**BRIEF**. From the entries below, copy exactly the lines from the one that contains "Execute o arquivo" through the one that contains "- **The act of accusing.**", both included, and only those.

═════ RECORDS SHOWN

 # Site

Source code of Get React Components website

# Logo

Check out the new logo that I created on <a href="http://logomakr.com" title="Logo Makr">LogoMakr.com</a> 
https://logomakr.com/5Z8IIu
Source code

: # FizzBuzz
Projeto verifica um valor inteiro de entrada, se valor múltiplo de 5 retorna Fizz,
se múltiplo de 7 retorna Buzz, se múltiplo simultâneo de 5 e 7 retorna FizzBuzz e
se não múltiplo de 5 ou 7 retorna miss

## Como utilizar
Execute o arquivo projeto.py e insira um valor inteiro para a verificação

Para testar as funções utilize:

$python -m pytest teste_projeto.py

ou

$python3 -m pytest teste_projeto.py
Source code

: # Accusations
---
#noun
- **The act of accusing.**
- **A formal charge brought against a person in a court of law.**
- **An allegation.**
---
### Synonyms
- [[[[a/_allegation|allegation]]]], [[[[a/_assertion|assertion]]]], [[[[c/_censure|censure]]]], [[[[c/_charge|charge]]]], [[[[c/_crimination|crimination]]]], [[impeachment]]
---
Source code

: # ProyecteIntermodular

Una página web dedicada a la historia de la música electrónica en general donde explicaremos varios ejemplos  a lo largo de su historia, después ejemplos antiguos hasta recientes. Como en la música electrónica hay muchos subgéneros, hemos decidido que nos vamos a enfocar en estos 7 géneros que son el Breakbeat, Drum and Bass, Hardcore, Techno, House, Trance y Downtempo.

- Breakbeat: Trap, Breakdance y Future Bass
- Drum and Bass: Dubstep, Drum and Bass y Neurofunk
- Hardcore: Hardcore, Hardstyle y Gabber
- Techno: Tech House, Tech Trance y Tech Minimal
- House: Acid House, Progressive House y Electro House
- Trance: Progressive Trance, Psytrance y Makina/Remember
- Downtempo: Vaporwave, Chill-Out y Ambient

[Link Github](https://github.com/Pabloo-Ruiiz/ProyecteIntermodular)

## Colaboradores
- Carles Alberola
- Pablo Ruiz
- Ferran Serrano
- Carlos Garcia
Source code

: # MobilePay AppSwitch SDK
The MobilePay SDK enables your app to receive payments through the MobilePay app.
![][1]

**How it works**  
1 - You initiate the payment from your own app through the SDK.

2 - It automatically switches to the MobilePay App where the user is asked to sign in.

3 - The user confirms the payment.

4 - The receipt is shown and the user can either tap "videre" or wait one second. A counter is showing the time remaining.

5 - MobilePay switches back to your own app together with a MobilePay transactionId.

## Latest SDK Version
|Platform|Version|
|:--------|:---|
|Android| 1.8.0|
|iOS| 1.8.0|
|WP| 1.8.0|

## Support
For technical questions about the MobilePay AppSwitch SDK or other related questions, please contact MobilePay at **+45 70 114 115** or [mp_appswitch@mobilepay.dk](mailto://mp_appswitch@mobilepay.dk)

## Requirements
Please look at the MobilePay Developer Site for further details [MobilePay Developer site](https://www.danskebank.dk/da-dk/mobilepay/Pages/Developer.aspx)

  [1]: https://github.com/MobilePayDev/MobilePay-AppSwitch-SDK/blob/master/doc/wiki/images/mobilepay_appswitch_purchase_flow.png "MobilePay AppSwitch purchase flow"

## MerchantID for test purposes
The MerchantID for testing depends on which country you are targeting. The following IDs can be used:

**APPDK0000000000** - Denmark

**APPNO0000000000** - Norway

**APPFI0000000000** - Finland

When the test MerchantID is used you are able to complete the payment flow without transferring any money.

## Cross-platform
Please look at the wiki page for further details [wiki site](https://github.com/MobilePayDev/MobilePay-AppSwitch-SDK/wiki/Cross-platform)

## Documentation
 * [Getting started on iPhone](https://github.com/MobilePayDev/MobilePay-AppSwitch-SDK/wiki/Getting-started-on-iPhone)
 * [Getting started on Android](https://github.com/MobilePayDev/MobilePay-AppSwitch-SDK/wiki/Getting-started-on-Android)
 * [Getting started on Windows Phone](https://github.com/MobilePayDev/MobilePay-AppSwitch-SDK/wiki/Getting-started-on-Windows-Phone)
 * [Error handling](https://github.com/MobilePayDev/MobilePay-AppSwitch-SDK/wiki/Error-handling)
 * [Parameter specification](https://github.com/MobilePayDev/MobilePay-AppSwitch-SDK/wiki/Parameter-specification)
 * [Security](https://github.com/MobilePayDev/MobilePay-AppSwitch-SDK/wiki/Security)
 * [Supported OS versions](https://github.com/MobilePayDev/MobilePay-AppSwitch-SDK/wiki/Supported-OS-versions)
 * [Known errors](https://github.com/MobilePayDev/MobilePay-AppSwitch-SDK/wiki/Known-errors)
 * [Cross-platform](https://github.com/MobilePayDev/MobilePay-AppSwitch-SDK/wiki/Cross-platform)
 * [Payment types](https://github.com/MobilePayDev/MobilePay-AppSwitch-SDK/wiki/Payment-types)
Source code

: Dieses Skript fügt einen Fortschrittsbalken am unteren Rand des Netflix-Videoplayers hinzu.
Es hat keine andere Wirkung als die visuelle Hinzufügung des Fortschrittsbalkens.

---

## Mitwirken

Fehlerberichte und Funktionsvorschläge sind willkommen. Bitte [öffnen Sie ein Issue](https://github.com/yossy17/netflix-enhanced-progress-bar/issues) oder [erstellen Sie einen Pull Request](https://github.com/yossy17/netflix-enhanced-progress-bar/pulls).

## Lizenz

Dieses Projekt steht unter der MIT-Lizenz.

══════════

**THE ANSWER**.
Execute o arquivo projeto.py e insira um valor inteiro para a verificação

Para testar as funções utilize:

$python -m pytest teste_projeto.py

ou

$python3 -m pytest teste_projeto.py
Source code

: # Accusations
---
#noun
- **The act of accusing.**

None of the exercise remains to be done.